══ SOURCE RECORDS ══

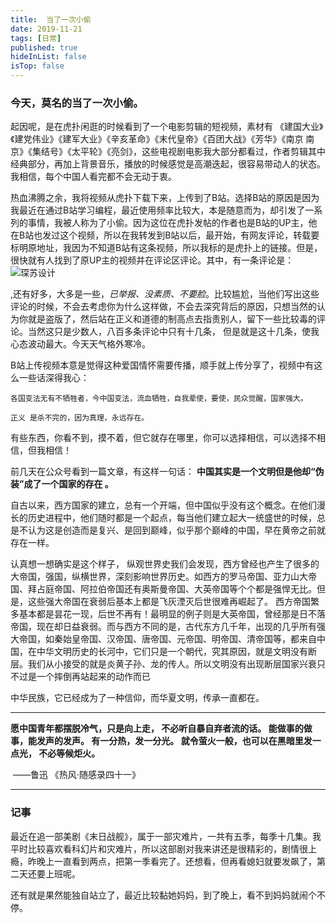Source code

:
 ```yaml
---
title:  当了一次小偷
date: 2019-11-21
tags: [日常]
published: true
hideInList: false
isTop: false
---
```


### 今天，莫名的当了一次小偷。

起因呢，是在虎扑闲逛的时候看到了一个电影剪辑的短视频，素材有 《建国大业》《建党伟业》《建军大业》《辛亥革命》《末代皇帝》《百团大战》《芳华》《南京 南京》《集结号》《太平轮》《亮剑》，这些电视剧电影我大部分都看过，作者剪辑其中经典部分，再加上背景音乐，播放的时候感觉是高潮迭起，很容易带动人的状态。我相信，每个中国人看完都不会无动于衷。

热血沸腾之余，我将视频从虎扑下载下来，上传到了B站。选择B站的原因是因为我最近在通过B站学习编程，最近使用频率比较大，本是随意而为，却引发了一系列的事情，我被人称为了小偷。因为这位在虎扑发帖的作者也是B站的UP主，他在B站也发过这个视频，所以在我转发到B站以后，最开始，有网友评论，转载要标明原地址，我因为不知道B站有这条视频，所以我标的是虎扑上的链接。但是，很快就有人找到了原UP主的视频并在评论区评论。其中，有一条评论是：![琛苏设计]( https://img.010316.xyz/usr/hugo/11/1.png )

,还有好多，大多是一些，*已举报、没素质、不要脸*。比较尴尬，当他们写出这些评论的时候，不会去考虑你为什么这样做，不会去深究背后的原因，只想当然的认为你就是盗版了，然后站在正义和道德的制高点去指责别人，留下一些比较毒的评论。当然这只是少数人，八百多条评论中只有十几条， 但是就是这十几条，使我心态波动最大。今天天气格外寒冷。

B站上传视频本意是觉得这种爱国情怀需要传播，顺手就上传分享了，视频中有这么一些话深得我心：

`各国变法无有不牺牲者，今中国变法，流血牺牲，自我辈使，要使，民众觉醒，国家强大。`

`正义 是杀不完的，因为真理，永远存在。`

有些东西，你看不到，摸不着，但它就存在哪里，你可以选择相信，可以选择不相信，但我相信！



前几天在公众号看到一篇文章，有这样一句话： **中国其实是一个文明但是他却“伪装”成了一个国家的存在 。**

 自古以来，西方国家的建立，总有一个开端，但中国似乎没有这个概念。在他们漫长的历史进程中，他们随时都是一个起点，每当他们建立起大一统盛世的时候，总是不认为这是创造而是复兴、是回到巅峰，似乎那个巅峰的中国，早在黄帝之前就存在一样。 

认真想一想确实是这个样子， 纵观世界史我们会发现，西方曾经也产生了很多的大帝国，强国，纵横世界，深刻影响世界历史。如西方的罗马帝国、亚力山大帝国、拜占庭帝国、阿拉伯帝国还有奥斯曼帝国、大英帝国等个个都是强悍无比。但是，这些强大帝国在衰弱后基本上都是飞灰湮灭后世很难再崛起了。  西方帝国繁多基本都是昙花一现，后世不再有！最明显的例子则是大英帝国，曾经那是日不落帝国，现在却日益衰弱。而与西方不同的是，古代东方几千年，出现的几乎所有强大帝国，如秦始皇帝国、汉帝国、唐帝国、元帝国、明帝国、清帝国等，都来自中国，在中华文明历史的长河中，它们只是一个朝代，究其原因，就是文明没有断层。我们从小接受的就是炎黄子孙、龙的传人。所以文明没有出现断层国家兴衰只不过是一个摔倒再站起来的动作而已 

中华民族，它已经成为了一种信仰，而华夏文明，传承一直都在。

---

 **愿中国青年都摆脱冷气，只是向上走， 不必听自暴自弃者流的话。 能做事的做事，能发声的发声。 有一分热，发一分光。 就令萤火一般，也可以在黑暗里发一点光， 不必等候炬火。**                  

​                                             ——鲁迅 《热风·随感录四十一》 

---

### 记事

最近在追一部美剧《末日战舰》，属于一部灾难片，一共有五季，每季十几集。我平时比较喜欢看科幻片和灾难片，所以这部剧对我来讲还是很精彩的，剧情很上瘾，昨晚上一直看到两点，把第一季看完了。还想看，但再看媳妇就要发飙了，第二天还要上班呢。

还有就是果然能独自站立了，最近比较黏她妈妈，到了晚上，看不到妈妈就闹个不停。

═══

INSTRUCTIONS TO FOLLOW
Output must match the lines from the start of the records above through the line that contains "### 今天，莫名的当了一次小偷。", exactly and with every picture removed.

WRITTEN RESPONSE
Source code

:
 ```yaml
---
title:  当了一次小偷
date: 2019-11-21
tags: [日常]
published: true
hideInList: false
isTop: false
---
```


### 今天，莫名的当了一次小偷。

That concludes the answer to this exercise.